* _DESCRIPTION OF THE TASK_
Count the lines in the entries that contain "them". Say the number and nothing more.

***** RECORDS FOR THIS TASK *****

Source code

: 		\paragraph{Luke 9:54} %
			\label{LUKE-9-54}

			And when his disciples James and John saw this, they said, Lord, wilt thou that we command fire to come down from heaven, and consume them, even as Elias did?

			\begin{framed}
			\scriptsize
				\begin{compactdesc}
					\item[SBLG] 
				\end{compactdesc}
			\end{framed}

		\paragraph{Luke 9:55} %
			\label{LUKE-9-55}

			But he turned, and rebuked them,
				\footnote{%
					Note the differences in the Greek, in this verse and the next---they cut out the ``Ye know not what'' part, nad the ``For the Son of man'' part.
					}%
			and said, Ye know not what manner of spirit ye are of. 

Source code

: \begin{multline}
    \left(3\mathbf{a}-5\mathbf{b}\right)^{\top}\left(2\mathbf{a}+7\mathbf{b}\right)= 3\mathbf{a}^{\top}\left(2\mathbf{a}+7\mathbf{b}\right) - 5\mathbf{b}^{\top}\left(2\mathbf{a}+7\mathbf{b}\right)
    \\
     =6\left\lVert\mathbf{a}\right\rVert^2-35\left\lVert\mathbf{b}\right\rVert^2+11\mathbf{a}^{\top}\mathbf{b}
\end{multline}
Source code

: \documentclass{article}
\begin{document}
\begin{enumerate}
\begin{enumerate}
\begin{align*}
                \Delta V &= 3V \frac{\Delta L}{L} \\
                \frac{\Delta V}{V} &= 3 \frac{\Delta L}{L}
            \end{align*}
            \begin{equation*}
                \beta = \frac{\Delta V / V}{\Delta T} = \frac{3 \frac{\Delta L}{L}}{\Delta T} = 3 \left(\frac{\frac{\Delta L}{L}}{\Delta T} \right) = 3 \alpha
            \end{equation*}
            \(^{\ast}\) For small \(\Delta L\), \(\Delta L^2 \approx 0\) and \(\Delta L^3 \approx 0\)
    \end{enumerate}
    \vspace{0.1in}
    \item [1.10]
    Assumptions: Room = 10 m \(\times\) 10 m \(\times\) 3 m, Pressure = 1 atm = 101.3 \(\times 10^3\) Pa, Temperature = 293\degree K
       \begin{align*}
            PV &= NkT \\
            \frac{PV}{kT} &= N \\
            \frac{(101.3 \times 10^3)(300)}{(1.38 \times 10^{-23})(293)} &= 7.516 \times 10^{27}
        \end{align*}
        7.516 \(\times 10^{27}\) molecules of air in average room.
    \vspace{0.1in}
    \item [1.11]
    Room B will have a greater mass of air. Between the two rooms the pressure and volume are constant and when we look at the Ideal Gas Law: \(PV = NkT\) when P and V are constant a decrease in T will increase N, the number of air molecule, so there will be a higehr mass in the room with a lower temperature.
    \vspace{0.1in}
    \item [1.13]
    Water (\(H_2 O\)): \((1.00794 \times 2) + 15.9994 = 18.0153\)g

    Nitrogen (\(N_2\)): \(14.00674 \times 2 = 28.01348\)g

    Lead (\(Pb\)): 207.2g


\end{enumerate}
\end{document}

*****

* _ANSWER FOR THE TASK_
2